By Chris Varias
The hip-hop insurgence reared its head at this year's Ozzfest, but the bands that played vintage hard rock held their ground at Riverbend Tuesday.
Of the 19 bands who performed during the 13-hour, two-stage festival, many, such as Methods of Mayhem, P.O.D. and Taproot, incorporated hip-hop elements such as turntables and rap vocals into their sound. However, three hard-rock stalwarts Pantera, Godsmack and Ozzy Osbourne topped the bill and most captivated the crowd.
Another band, Queens of the Stone Age, also played rap-free hard-rock and put on the second-best set to Mr. Osbourne's earlier in the day on the main stage.
The things that make Mr. Osbourne not only the archetypal heavy-metal performer, but the most enjoyable to watch, are a self-effacing sense of humor and an endless supply of great songs.
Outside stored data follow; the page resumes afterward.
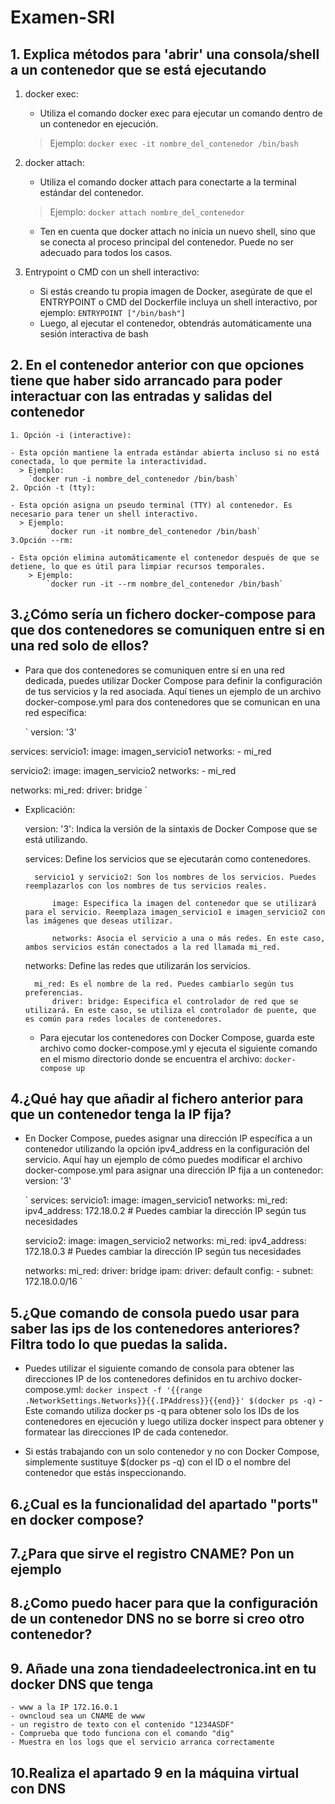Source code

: # Examen-SRI

## 1. Explica métodos para 'abrir' una consola/shell a un contenedor que se está ejecutando
 1. docker exec:
    - Utiliza el comando docker exec para ejecutar un comando dentro de un contenedor en ejecución.
    > Ejemplo:
        `docker exec -it nombre_del_contenedor /bin/bash`
 2. docker attach:
    - Utiliza el comando docker attach para conectarte a la terminal estándar del contenedor.
    > Ejemplo:
        `docker attach nombre_del_contenedor`
    - Ten en cuenta que docker attach no inicia un nuevo shell, sino que se conecta al proceso principal del contenedor. Puede no ser adecuado para todos los casos.
 3. Entrypoint o CMD con un shell interactivo:

    - Si estás creando tu propia imagen de Docker, asegúrate de que el ENTRYPOINT o CMD del Dockerfile incluya un shell interactivo, por ejemplo:
    `ENTRYPOINT ["/bin/bash"]`
    - Luego, al ejecutar el contenedor, obtendrás automáticamente una sesión interactiva de bash

## 2. En el contenedor anterior con que opciones tiene que haber sido arrancado para poder interactuar con las entradas y salidas del contenedor

    1. Opción -i (interactive):

    - Esta opción mantiene la entrada estándar abierta incluso si no está conectada, lo que permite la interactividad.
      > Ejemplo:
        `docker run -i nombre_del_contenedor /bin/bash`
    2. Opción -t (tty):

    - Esta opción asigna un pseudo terminal (TTY) al contenedor. Es necesario para tener un shell interactivo.
      > Ejemplo:
            `docker run -it nombre_del_contenedor /bin/bash`
    3.Opción --rm:

    - Esta opción elimina automáticamente el contenedor después de que se detiene, lo que es útil para limpiar recursos temporales.
        > Ejemplo:
            `docker run -it --rm nombre_del_contenedor /bin/bash`

## 3.¿Cómo sería un fichero docker-compose para que dos contenedores se comuniquen entre si en una red solo de ellos?

- Para que dos contenedores se comuniquen entre sí en una red dedicada, puedes utilizar Docker Compose para definir la configuración de tus servicios y la red asociada. Aquí tienes un ejemplo de un archivo docker-compose.yml para dos contenedores que se comunican en una red específica:

    ` version: '3'

services:
  servicio1:
    image: imagen_servicio1
    networks:
      - mi_red

  servicio2:
    image: imagen_servicio2
    networks:
      - mi_red

networks:
  mi_red:
    driver: bridge
`
- Explicación:

    version: '3': Indica la versión de la sintaxis de Docker Compose que se está utilizando.

    services: Define los servicios que se ejecutarán como contenedores.

        servicio1 y servicio2: Son los nombres de los servicios. Puedes reemplazarlos con los nombres de tus servicios reales.

            image: Especifica la imagen del contenedor que se utilizará para el servicio. Reemplaza imagen_servicio1 e imagen_servicio2 con las imágenes que deseas utilizar.

            networks: Asocia el servicio a una o más redes. En este caso, ambos servicios están conectados a la red llamada mi_red.

    networks: Define las redes que utilizarán los servicios.

        mi_red: Es el nombre de la red. Puedes cambiarlo según tus preferencias.
            driver: bridge: Especifica el controlador de red que se utilizará. En este caso, se utiliza el controlador de puente, que es común para redes locales de contenedores.
    - Para ejecutar los contenedores con Docker Compose, guarda este archivo como docker-compose.yml y ejecuta el siguiente comando en el mismo directorio donde se encuentra el archivo:
        `docker-compose up`

## 4.¿Qué hay que añadir al fichero anterior para que un contenedor tenga la IP fija?

- En Docker Compose, puedes asignar una dirección IP específica a un contenedor utilizando la opción ipv4_address en la configuración del servicio. Aquí hay un ejemplo de cómo puedes modificar el archivo docker-compose.yml para asignar una dirección IP fija a un contenedor:
version: '3'

    ` services:
        servicio1:
        image: imagen_servicio1
        networks:
      mi_red:
        ipv4_address: 172.18.0.2  # Puedes cambiar la dirección IP según tus necesidades

     servicio2:
        image: imagen_servicio2
     networks:
        mi_red:
        ipv4_address: 172.18.0.3  # Puedes cambiar la dirección IP según tus necesidades

     networks:
        mi_red:
        driver: bridge
        ipam:
        driver: default
     config:
        - subnet: 172.18.0.0/16
`
## 5.¿Que comando de consola puedo usar para saber las ips de los contenedores anteriores? Filtra todo lo que puedas la salida.
- Puedes utilizar el siguiente comando de consola para obtener las direcciones IP de los contenedores definidos en tu archivo docker-compose.yml:
        `docker inspect -f '{{range .NetworkSettings.Networks}}{{.IPAddress}}{{end}}' $(docker ps -q)`
    -Este comando utiliza docker ps -q para obtener solo los IDs de los contenedores en ejecución y luego utiliza docker inspect para obtener y formatear las direcciones IP de cada contenedor.

- Si estás trabajando con un solo contenedor y no con Docker Compose, simplemente sustituye $(docker ps -q) con el ID o el nombre del contenedor que estás inspeccionando.
## 6.¿Cual es la funcionalidad del apartado "ports" en docker compose?


## 7.¿Para que sirve el registro CNAME? Pon un ejemplo


## 8.¿Como puedo hacer para que la configuración de un contenedor DNS no se borre si creo otro contenedor?


## 9. Añade una zona tiendadeelectronica.int en tu docker DNS que tenga

    - www a la IP 172.16.0.1
    - owncloud sea un CNAME de www
    - un registro de texto con el contenido "1234ASDF"
    - Comprueba que todo funciona con el comando "dig"
    - Muestra en los logs que el servicio arranca correctamente

## 10.Realiza el apartado 9 en la máquina virtual con DNS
Most every metal vocalist sings with a growl and a scowl, as if trying to scare the viewer into liking him. It was common practice at Ozzfest. But not with the headliner.
He began the show with a funny video montage: Ozzy in The Sixth Sense (doing something vulgar); Ozzy in American Pie (ditto); Ozzy in a Britney Spears video (you get the idea).
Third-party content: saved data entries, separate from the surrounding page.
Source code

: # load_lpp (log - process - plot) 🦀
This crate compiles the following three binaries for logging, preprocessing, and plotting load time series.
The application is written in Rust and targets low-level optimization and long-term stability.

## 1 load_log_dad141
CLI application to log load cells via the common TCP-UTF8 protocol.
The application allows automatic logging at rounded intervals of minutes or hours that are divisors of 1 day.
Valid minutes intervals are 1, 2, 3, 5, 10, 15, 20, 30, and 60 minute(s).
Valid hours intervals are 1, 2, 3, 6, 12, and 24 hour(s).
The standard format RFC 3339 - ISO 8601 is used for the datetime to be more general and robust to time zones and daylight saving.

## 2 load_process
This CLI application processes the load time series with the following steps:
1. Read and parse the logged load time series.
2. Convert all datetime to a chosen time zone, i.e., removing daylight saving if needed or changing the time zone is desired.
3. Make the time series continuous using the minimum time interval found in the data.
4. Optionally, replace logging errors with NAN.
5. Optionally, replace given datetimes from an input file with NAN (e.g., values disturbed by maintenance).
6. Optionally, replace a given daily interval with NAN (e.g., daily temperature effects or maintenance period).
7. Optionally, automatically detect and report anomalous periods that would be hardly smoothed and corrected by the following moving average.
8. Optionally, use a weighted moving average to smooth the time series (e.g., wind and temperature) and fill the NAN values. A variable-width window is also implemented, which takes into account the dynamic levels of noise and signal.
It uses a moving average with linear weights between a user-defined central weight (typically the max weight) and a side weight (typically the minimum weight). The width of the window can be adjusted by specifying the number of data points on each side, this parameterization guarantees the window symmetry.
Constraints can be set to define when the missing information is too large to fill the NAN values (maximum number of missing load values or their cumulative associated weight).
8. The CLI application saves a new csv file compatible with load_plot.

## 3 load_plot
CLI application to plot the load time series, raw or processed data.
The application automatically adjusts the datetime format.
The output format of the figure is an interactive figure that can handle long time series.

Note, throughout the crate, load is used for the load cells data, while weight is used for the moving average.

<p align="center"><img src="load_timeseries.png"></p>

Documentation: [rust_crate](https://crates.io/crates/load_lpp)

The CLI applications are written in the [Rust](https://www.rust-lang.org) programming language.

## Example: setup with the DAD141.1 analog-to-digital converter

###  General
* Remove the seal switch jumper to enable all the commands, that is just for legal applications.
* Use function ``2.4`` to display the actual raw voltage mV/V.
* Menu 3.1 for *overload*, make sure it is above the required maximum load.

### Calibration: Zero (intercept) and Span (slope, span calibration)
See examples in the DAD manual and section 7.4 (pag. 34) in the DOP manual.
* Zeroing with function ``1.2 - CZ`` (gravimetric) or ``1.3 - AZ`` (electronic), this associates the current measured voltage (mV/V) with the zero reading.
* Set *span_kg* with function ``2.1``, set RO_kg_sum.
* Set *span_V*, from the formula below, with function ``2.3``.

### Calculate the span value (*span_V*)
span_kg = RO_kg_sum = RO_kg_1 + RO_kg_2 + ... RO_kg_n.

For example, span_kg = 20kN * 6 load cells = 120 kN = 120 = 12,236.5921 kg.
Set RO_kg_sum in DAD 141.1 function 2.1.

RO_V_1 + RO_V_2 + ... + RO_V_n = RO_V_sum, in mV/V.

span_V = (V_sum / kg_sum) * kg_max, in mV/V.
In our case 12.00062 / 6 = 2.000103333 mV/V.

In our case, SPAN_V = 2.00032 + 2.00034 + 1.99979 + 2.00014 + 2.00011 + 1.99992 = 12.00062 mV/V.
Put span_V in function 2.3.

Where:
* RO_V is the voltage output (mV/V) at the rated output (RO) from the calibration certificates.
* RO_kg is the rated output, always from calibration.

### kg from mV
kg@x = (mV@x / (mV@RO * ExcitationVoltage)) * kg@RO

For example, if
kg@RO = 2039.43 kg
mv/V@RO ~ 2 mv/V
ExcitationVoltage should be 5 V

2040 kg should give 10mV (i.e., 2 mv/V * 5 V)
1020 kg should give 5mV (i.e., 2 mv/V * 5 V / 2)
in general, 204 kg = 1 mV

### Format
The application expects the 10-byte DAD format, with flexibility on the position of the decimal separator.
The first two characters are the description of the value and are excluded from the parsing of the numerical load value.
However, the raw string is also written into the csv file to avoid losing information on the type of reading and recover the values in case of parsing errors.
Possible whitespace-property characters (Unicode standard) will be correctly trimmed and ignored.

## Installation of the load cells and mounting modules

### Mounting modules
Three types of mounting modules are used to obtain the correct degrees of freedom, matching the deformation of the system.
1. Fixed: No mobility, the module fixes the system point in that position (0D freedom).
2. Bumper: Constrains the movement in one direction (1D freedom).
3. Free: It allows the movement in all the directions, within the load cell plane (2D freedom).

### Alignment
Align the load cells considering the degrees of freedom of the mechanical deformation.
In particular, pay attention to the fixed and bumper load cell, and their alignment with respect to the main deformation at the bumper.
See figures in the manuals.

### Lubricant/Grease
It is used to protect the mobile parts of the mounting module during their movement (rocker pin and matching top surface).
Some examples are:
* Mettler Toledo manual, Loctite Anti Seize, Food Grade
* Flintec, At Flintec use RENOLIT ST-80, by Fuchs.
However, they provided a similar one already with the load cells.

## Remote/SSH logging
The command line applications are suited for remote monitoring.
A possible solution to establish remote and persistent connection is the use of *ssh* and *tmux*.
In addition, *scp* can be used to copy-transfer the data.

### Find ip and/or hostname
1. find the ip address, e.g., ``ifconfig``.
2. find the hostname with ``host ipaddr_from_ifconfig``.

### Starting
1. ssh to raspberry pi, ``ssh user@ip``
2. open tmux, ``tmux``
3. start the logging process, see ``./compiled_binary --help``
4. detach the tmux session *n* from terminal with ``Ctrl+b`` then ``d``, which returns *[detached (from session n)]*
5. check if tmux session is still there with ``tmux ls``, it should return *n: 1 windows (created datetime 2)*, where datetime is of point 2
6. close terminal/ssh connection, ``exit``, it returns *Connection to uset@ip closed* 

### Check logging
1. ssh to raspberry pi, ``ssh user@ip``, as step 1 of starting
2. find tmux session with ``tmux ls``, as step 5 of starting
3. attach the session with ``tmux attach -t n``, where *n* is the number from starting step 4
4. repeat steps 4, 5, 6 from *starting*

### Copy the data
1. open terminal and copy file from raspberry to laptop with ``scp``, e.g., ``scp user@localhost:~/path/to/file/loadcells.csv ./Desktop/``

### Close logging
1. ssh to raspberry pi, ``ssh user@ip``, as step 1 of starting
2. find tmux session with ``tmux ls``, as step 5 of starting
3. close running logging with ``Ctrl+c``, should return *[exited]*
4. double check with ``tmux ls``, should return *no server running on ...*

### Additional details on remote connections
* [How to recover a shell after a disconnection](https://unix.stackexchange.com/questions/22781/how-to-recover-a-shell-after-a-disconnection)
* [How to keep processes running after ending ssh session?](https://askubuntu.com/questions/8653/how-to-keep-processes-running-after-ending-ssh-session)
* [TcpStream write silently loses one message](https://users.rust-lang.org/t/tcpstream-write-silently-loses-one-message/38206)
Then the music came, an hour-and-20-minute set heavy on solo Ozzy. With a four-piece band backing behind him (including a keyboardist who played from the side of the stage out of sight), Ozzy sang his best-known solo material, including Crazy Train, Mr. Crowley, Suicide Solution, No More Tears and Mama, I'm Coming Home. From his Black Sabbath days he pulled Paranoid and War Pigs. No phony growling or scowling by the Oz his searing voice and bug eyes were spooky enough.
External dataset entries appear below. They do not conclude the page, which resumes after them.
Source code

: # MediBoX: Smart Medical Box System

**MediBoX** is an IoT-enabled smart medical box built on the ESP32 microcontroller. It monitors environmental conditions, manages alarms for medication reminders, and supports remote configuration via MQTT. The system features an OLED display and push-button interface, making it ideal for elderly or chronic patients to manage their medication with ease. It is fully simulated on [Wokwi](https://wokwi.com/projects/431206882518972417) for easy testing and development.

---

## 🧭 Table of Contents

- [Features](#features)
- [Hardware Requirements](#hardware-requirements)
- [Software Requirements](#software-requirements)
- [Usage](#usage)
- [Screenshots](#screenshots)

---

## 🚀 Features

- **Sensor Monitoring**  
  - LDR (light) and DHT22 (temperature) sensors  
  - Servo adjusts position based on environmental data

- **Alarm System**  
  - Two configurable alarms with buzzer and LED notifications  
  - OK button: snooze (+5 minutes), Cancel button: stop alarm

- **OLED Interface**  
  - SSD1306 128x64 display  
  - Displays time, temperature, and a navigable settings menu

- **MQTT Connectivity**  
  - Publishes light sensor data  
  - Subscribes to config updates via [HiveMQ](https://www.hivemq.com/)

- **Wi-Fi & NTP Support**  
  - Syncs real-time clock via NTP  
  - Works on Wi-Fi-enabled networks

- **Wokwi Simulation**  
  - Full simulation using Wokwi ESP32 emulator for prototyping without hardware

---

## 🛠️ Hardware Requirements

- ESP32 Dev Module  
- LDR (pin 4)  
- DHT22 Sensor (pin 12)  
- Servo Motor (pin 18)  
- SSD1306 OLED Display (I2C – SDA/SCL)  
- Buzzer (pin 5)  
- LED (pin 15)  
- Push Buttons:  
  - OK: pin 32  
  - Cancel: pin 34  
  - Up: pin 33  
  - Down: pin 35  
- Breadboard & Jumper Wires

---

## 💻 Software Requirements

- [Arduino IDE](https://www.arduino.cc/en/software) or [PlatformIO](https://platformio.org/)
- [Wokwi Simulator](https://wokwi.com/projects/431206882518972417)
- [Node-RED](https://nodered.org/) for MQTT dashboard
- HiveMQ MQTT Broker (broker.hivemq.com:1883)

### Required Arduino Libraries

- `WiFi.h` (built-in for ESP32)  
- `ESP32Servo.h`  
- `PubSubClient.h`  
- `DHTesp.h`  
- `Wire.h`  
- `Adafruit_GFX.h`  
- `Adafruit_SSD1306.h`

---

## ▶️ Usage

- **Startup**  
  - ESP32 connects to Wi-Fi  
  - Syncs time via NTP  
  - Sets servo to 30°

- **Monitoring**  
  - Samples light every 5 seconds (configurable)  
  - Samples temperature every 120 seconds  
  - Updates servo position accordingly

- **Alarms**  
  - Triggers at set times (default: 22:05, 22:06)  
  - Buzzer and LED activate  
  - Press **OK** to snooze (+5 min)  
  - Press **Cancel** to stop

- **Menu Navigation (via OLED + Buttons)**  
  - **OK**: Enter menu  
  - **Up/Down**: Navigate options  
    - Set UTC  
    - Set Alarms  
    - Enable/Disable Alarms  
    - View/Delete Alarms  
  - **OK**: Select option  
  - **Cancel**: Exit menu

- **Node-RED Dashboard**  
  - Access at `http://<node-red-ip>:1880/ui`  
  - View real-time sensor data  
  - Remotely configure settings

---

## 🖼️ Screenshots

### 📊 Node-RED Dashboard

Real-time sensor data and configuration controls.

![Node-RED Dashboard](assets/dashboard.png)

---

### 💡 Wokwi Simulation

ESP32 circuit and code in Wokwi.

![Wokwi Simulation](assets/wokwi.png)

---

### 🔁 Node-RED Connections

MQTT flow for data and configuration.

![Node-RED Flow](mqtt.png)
Queens of the Stone Age are one of today's finest rock bands, metal and otherwise. They put on a very good set, but this wasn't the time or place to take them in.
There was no Ozzfest show the previous day, but QOTSA didn't take the day off. They played a club date Monday night in Champaign, Ill., before their set Tuesday afternoon at 1:30.
Guitarist Josh Homme said he'd just awoken, and a couple of the guys greeted the day by drinking Coronas through their half-hour set. They managed seven songs, including three from their fantastic new album, Rated R. From that album they played the punk-paced Feel Good Hit of the Summer, and the more they chanted the song's only line nicotine Valium Vicodin marijuana ecstasy 'n' alcohol the more they seemed like the last hope for anyone looking for a good new metal band that doesn't rap.
We didn't bring the rap, we just brought the rock, bassist Nick Oliveri correctly stated. Nobody cheered. Everybody sat. It wasn't their crowd. Here's hoping they return to town for a longer club show.
Pantera was third best. The band was quieter than Godsmack, who preceded it, but better in every other way. Its music has no commercial sheen and its style doesn't evolve. It renders its metal dirty and basic, as metal should be. And Phil Anselmo's scream tops Sully Erna's Vedder-esque baritone any day.
As for the worst act on the day, the choices are many, but Tommy Lee's Methods of Mayhem deserves mention. It could be said his leaving Motley Crue was a poor career decision, but the way his new group hits upon every rap-metal cliche can only mean it's bound for commercial greatness.